Élu récemment à la tête de l’Union des anciens footballeurs du Mali (UNAFOM), Cheick Fantamady Diallo incarne un choix de raison et de passion. À 70 ans passés, l’ancien international malien revient sous les projecteurs non pas pour enfiler les crampons, mais pour insuffler une nouvelle dynamique à une structure souvent en quête de repères.
Une légende du football malien et français
Cheick Diallo n’est pas un inconnu pour les amoureux du ballon rond. Formé au Stade Malien de Bamako, il s’est rapidement imposé comme un avant-centre redoutable, avant d’exporter son talent en France dans les années 1970 et 1980. De Troyes à Lorient, en passant par le FC Metz, il a marqué les esprits et surtout les filets. À chaque étape de son parcours professionnel, il a été sacré meilleur buteur de son club, preuve d’une régularité hors norme.
Son jubilé, organisé en décembre 1983 à Bamako, reste gravé dans les mémoires. Aux côtés de figures marquantes comme le gardien troyen Guy Formici, cet hommage avait réuni les grandes figures du football de l’époque pour saluer la carrière exceptionnelle d’un attaquant au flair inégalé.
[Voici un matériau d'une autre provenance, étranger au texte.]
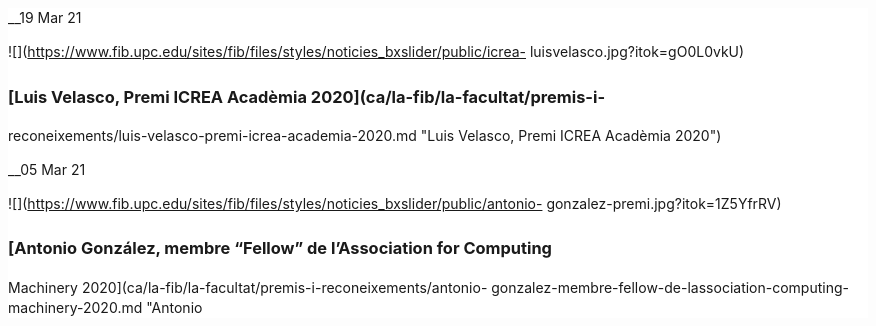 __19 Mar 21

![](https://www.fib.upc.edu/sites/fib/files/styles/noticies_bxslider/public/icrea-
luisvelasco.jpg?itok=gO0L0vkU)

### [Luis Velasco, Premi ICREA Acadèmia 2020](ca/la-fib/la-facultat/premis-i-
reconeixements/luis-velasco-premi-icrea-academia-2020.md "Luis Velasco, Premi
ICREA Acadèmia 2020")

__05 Mar 21

![](https://www.fib.upc.edu/sites/fib/files/styles/noticies_bxslider/public/antonio-
gonzalez-premi.jpg?itok=1Z5YfrRV)

### [Antonio González, membre “Fellow” de l’Association for Computing
Machinery 2020](ca/la-fib/la-facultat/premis-i-reconeixements/antonio-
gonzalez-membre-fellow-de-lassociation-computing-machinery-2020.md "Antonio
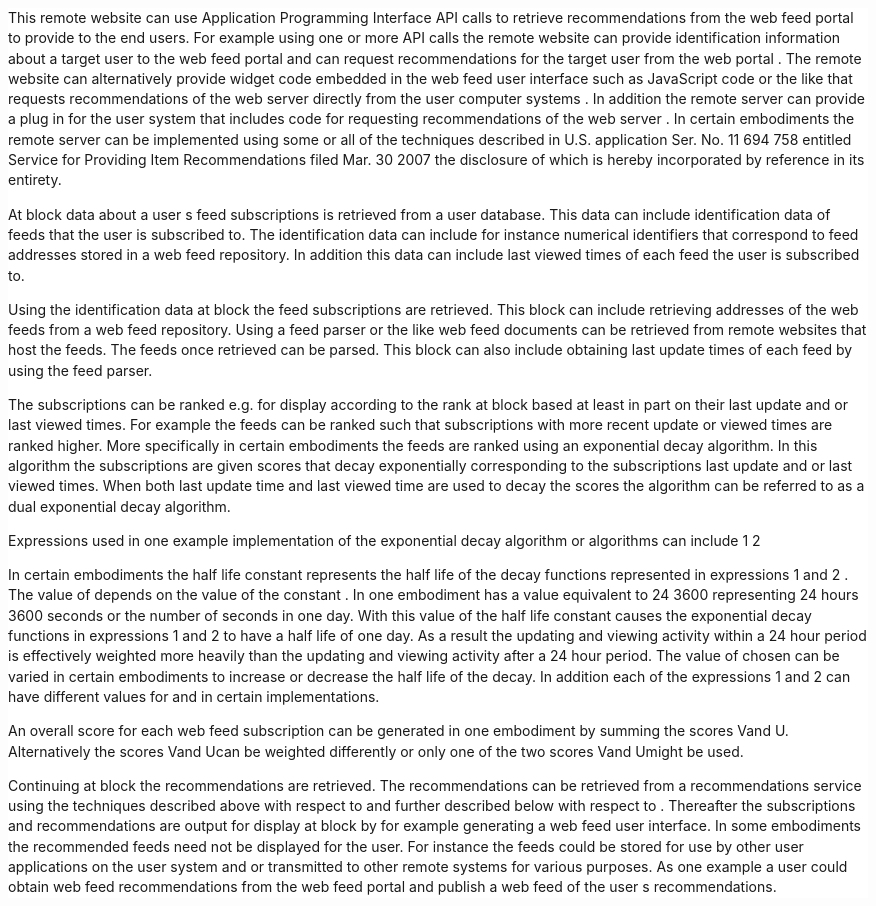 This remote website can use Application Programming Interface API calls to retrieve recommendations from the web feed portal to provide to the end users. For example using one or more API calls the remote website can provide identification information about a target user to the web feed portal and can request recommendations for the target user from the web portal . The remote website can alternatively provide widget code embedded in the web feed user interface such as JavaScript code or the like that requests recommendations of the web server directly from the user computer systems . In addition the remote server can provide a plug in for the user system that includes code for requesting recommendations of the web server . In certain embodiments the remote server can be implemented using some or all of the techniques described in U.S. application Ser. No. 11 694 758 entitled Service for Providing Item Recommendations filed Mar. 30 2007 the disclosure of which is hereby incorporated by reference in its entirety.

At block data about a user s feed subscriptions is retrieved from a user database. This data can include identification data of feeds that the user is subscribed to. The identification data can include for instance numerical identifiers that correspond to feed addresses stored in a web feed repository. In addition this data can include last viewed times of each feed the user is subscribed to.

Using the identification data at block the feed subscriptions are retrieved. This block can include retrieving addresses of the web feeds from a web feed repository. Using a feed parser or the like web feed documents can be retrieved from remote websites that host the feeds. The feeds once retrieved can be parsed. This block can also include obtaining last update times of each feed by using the feed parser.

The subscriptions can be ranked e.g. for display according to the rank at block based at least in part on their last update and or last viewed times. For example the feeds can be ranked such that subscriptions with more recent update or viewed times are ranked higher. More specifically in certain embodiments the feeds are ranked using an exponential decay algorithm. In this algorithm the subscriptions are given scores that decay exponentially corresponding to the subscriptions last update and or last viewed times. When both last update time and last viewed time are used to decay the scores the algorithm can be referred to as a dual exponential decay algorithm.

Expressions used in one example implementation of the exponential decay algorithm or algorithms can include 1 2 

In certain embodiments the half life constant represents the half life of the decay functions represented in expressions 1 and 2 . The value of depends on the value of the constant . In one embodiment has a value equivalent to 24 3600 representing 24 hours 3600 seconds or the number of seconds in one day. With this value of the half life constant causes the exponential decay functions in expressions 1 and 2 to have a half life of one day. As a result the updating and viewing activity within a 24 hour period is effectively weighted more heavily than the updating and viewing activity after a 24 hour period. The value of chosen can be varied in certain embodiments to increase or decrease the half life of the decay. In addition each of the expressions 1 and 2 can have different values for and in certain implementations.

An overall score for each web feed subscription can be generated in one embodiment by summing the scores Vand U. Alternatively the scores Vand Ucan be weighted differently or only one of the two scores Vand Umight be used.

Continuing at block the recommendations are retrieved. The recommendations can be retrieved from a recommendations service using the techniques described above with respect to and further described below with respect to . Thereafter the subscriptions and recommendations are output for display at block by for example generating a web feed user interface. In some embodiments the recommended feeds need not be displayed for the user. For instance the feeds could be stored for use by other user applications on the user system and or transmitted to other remote systems for various purposes. As one example a user could obtain web feed recommendations from the web feed portal and publish a web feed of the user s recommendations.
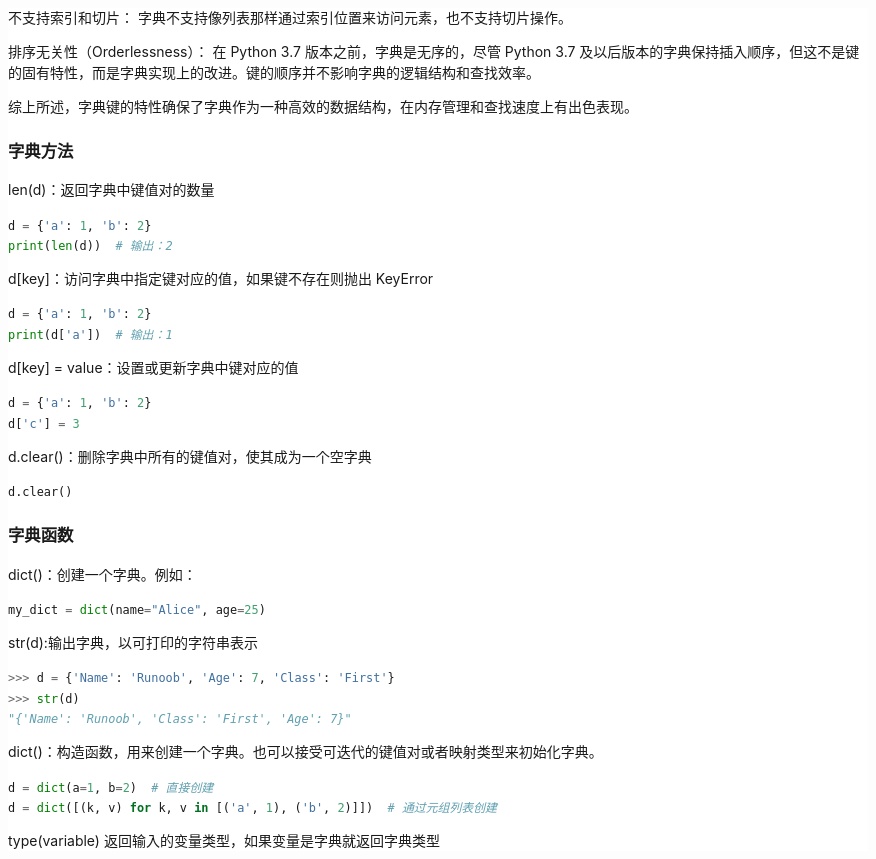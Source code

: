 不支持索引和切片： 字典不支持像列表那样通过索引位置来访问元素，也不支持切片操作。

排序无关性（Orderlessness）： 在 Python 3.7 版本之前，字典是无序的，尽管 Python 3.7 及以后版本的字典保持插入顺序，但这不是键的固有特性，而是字典实现上的改进。键的顺序并不影响字典的逻辑结构和查找效率。

综上所述，字典键的特性确保了字典作为一种高效的数据结构，在内存管理和查找速度上有出色表现。

### 字典方法

len(d)：返回字典中键值对的数量

```python
d = {'a': 1, 'b': 2}
print(len(d))  # 输出：2
```

d[key]：访问字典中指定键对应的值，如果键不存在则抛出 KeyError

```python
d = {'a': 1, 'b': 2}
print(d['a'])  # 输出：1
```

d[key] = value：设置或更新字典中键对应的值

```python
d = {'a': 1, 'b': 2}
d['c'] = 3
```

d.clear()：删除字典中所有的键值对，使其成为一个空字典

```python
d.clear()
```

### 字典函数

dict()：创建一个字典。例如：

```python
my_dict = dict(name="Alice", age=25)
```

str(d):输出字典，以可打印的字符串表示

```python
>>> d = {'Name': 'Runoob', 'Age': 7, 'Class': 'First'}
>>> str(d)
"{'Name': 'Runoob', 'Class': 'First', 'Age': 7}"
```

dict()：构造函数，用来创建一个字典。也可以接受可迭代的键值对或者映射类型来初始化字典。

```python
d = dict(a=1, b=2)  # 直接创建
d = dict([(k, v) for k, v in [('a', 1), ('b', 2)]])  # 通过元组列表创建
```

type(variable)
返回输入的变量类型，如果变量是字典就返回字典类型
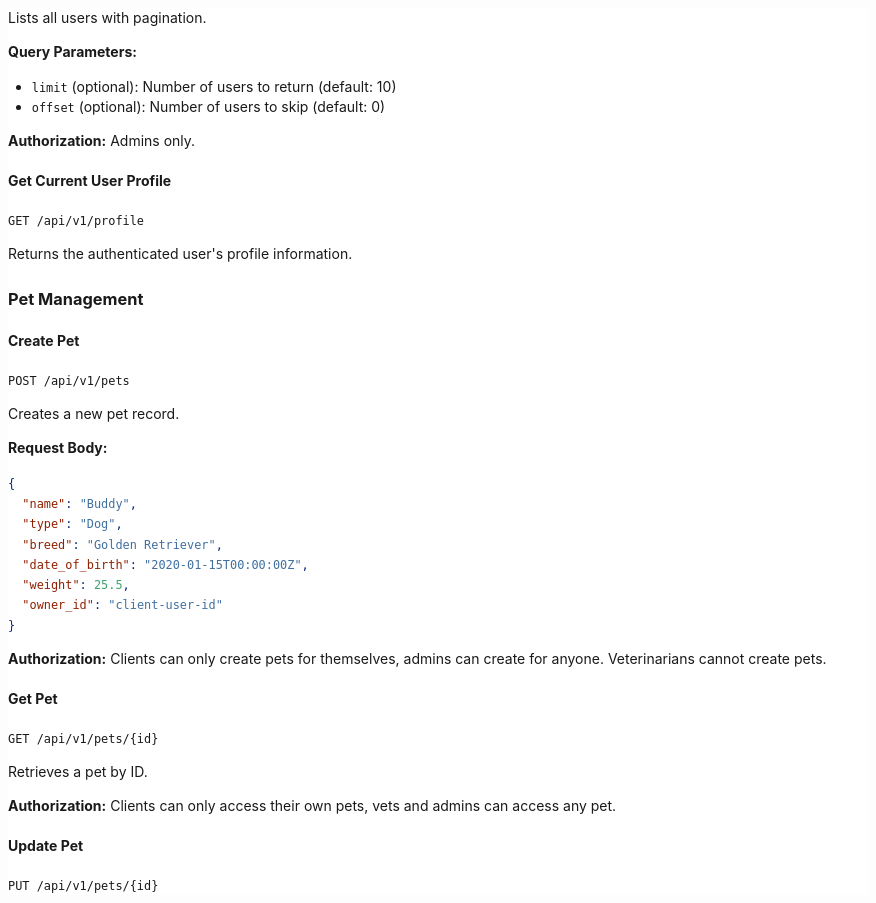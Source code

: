 Lists all users with pagination.

**Query Parameters:**

- `limit` (optional): Number of users to return (default: 10)
- `offset` (optional): Number of users to skip (default: 0)

**Authorization:** Admins only.

#### Get Current User Profile

```bash
GET /api/v1/profile

```

Returns the authenticated user's profile information.

### Pet Management

#### Create Pet

```bash
POST /api/v1/pets

```

Creates a new pet record.

**Request Body:**

```json
{
  "name": "Buddy",
  "type": "Dog",
  "breed": "Golden Retriever",
  "date_of_birth": "2020-01-15T00:00:00Z",
  "weight": 25.5,
  "owner_id": "client-user-id"
}
```

**Authorization:** Clients can only create pets for themselves, admins can create for anyone. Veterinarians cannot create pets.

#### Get Pet

```bash
GET /api/v1/pets/{id}
```

Retrieves a pet by ID.

**Authorization:** Clients can only access their own pets, vets and admins can access any pet.

#### Update Pet

```bash
PUT /api/v1/pets/{id}
```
Un leadership forgé sur l’expérience
Son élection à la présidence de l’UNAFOM n’est pas le fruit du hasard. Cheick Diallo, au-delà de son passé de footballeur, connaît les réalités du terrain et les défis auxquels font face les anciens joueurs. Son parcours en Europe, ses expériences humaines et sportives, son humilité, en font un interlocuteur crédible et respecté. Il incarne cette passerelle entre les générations, entre la nostalgie des temps forts du football malien et les nécessités d’une structuration moderne pour les anciens.